American industry, especially in the global economy, has taken the path of least resistance. It is easy to get rid of the second class worker, and instead of offering carrots to get increased output from workers, that can be achieved simply through the threat of being fired. Or as Marx rightly noted, a capitalist system relies on an industrial reserve army of labor — a massive presence of unemployed — in order to discipline workers. At the same time, the classical view of workers as merely being factors of production also meant that they no longer had to be viewed as individual beings capable of human agency. They became as interchangeable as the pieces they were assembling on the line in the factory, which also meant that could just as easily be discarded..

Were we to heed Taylor’s exhortation that manager have a responsibility to make first-class workers out of second-class workers, it should become obvious to all that to cavalierly assert that low-wage workers are simply not worth more because they are low quality is in fact a contradiction of the Taylorite principles that management would have you believe that it is adhering to. To not pay low wage workers more on the grounds that they aren’t worth it effectively absolves managers of their responsibility while shifting the burden onto society’s most vulnerable.

Let’s concede for a moment that these critics may be right that they are not worth more. Instead of thinking selfishly about how they can continue to lower costs off the backs of workers, who lack individuality because they are interchangeable parts, they should ask how can we all work together to make for a more prosperous economy. That is not going to happen by paying low wages. Perhaps low-wage workers are second-class because they are underpaid. Management could just as easily respond to calls for an increase in the minimum wage by investing more into the human capital of their workers so that they will become first-class and offer greater value in exchange for the higher wage.

Clearly if we are going to employ a carrot-and-stick approach, it needs to be applied to managers as well as workers. In part, Taylor was assuming that managers needed to understand that if they could not make their workers into first class workers, it was really their jobs on the line. To simply claim that low-wage workers aren’t worth more, is to let the managers off of the hook, and we as a society ultimately incur the higher social costs by having to subsidize manager’s failed leadership with the necessary supports for low-wage workers.
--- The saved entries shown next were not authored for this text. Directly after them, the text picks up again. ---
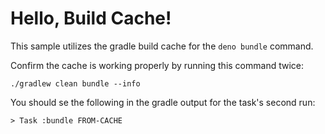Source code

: # Hello, Build Cache!

This sample utilizes the gradle build cache for the `deno bundle` command.

Confirm the cache is working properly by running this command twice:

```shell
./gradlew clean bundle --info
```

You should se the following in the gradle output for the task's second run:

```shell
> Task :bundle FROM-CACHE
```
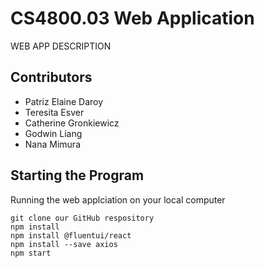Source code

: # CS4800.03 Web Application
WEB APP DESCRIPTION

## Contributors
- Patriz Elaine Daroy 
- Teresita Esver 
- Catherine Gronkiewicz 
- Godwin Liang 
- Nana Mimura 

## Starting the Program
Running the web applciation on your local computer
```
git clone our GitHub respository
npm install
npm install @fluentui/react
npm install --save axios
npm start
```
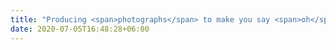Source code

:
 ```yaml
---
title: "Producing <span>photographs</span> to make you say <span>oh</span>"
date: 2020-07-05T16:48:28+06:00
---
```

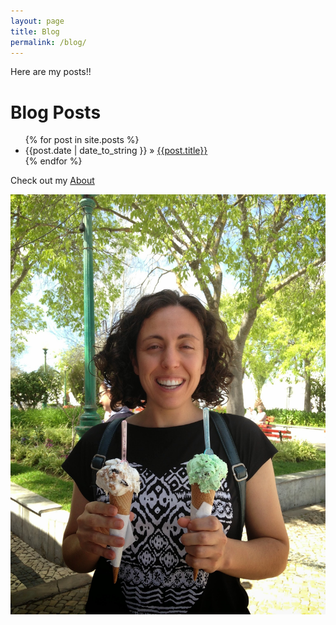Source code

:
 ```yaml
---
layout: page
title: Blog
permalink: /blog/
---
```


Here are my posts!!


<div class="row">
    <h1>Blog Posts</h1>
    <ul class="col-md-10">
        {% for post in site.posts %}
            <li>
                <span>{{post.date | date_to_string }}
                </span> &raquo;
                <a href="{{post.url}}">{{post.title}}</a>
            </li>
        {% endfor %}
    </ul>
    <p>Check out my <a href="/about/">About</a></p>
    <p>
        <img src="images/me.jpg" atl="Maria" class="image-maria" />
    </p>
</div>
Of course, there is the more basic question of how we even determine what a person is worth. On what basis could we say that one is only worth $7.25 an hour compared to $10.10? That is a value judgement for which there is no universally accepted objective measure. The point about the minimum wage is, contrary to the view that it is a feel-good measure, it is a reference point for the overall low-wage labor market. It has become, perhaps by default, the accepted guide for what low-wage workers are worth. It has become a necessary labor market institution to ensure that those at the bottom end can make a liveable wage.

For those on the political right who like to tout family values, it needs to be emphasized that paying workers liveable wages that enable them to support themselves and their families in dignity is ultimately a matter of family values. To then oppose minimum wage increases on the grounds that these workers aren’t worth more would appear to strike most ordinary observers as being hostile to family values. Surely we can see the hypocrisy.